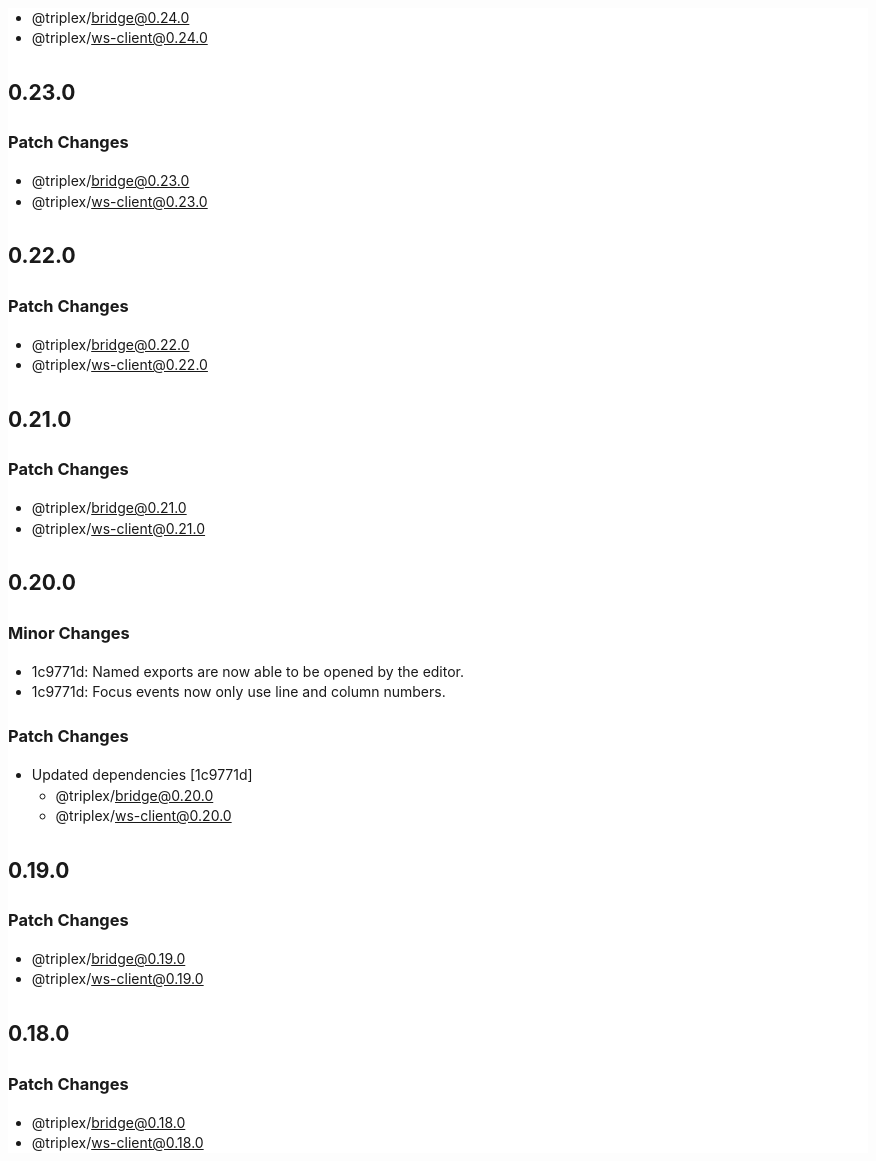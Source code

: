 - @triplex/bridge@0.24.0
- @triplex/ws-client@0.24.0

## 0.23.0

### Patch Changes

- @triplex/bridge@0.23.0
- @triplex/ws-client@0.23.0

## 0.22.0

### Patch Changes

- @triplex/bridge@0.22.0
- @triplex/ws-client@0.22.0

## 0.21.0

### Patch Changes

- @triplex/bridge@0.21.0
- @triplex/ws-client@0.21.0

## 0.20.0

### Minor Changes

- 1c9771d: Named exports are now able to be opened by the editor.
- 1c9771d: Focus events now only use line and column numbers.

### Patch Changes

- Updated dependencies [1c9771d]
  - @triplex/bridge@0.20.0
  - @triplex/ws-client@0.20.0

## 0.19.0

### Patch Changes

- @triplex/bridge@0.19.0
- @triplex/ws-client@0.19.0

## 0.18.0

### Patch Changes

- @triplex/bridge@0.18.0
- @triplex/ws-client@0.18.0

☆ ☆ ☆

** TO DO **
Please repeat everything in the data above except the pictures, exactly as it reads.

** RESULT **
Source code

: - @triplex/bridge@0.24.0
- @triplex/ws-client@0.24.0

## 0.23.0

### Patch Changes

- @triplex/bridge@0.23.0
- @triplex/ws-client@0.23.0

## 0.22.0

### Patch Changes

- @triplex/bridge@0.22.0
- @triplex/ws-client@0.22.0

## 0.21.0

### Patch Changes

- @triplex/bridge@0.21.0
- @triplex/ws-client@0.21.0

## 0.20.0

### Minor Changes

- 1c9771d: Named exports are now able to be opened by the editor.
- 1c9771d: Focus events now only use line and column numbers.

### Patch Changes

- Updated dependencies [1c9771d]
  - @triplex/bridge@0.20.0
  - @triplex/ws-client@0.20.0

## 0.19.0

### Patch Changes

- @triplex/bridge@0.19.0
- @triplex/ws-client@0.19.0

## 0.18.0

### Patch Changes

- @triplex/bridge@0.18.0
- @triplex/ws-client@0.18.0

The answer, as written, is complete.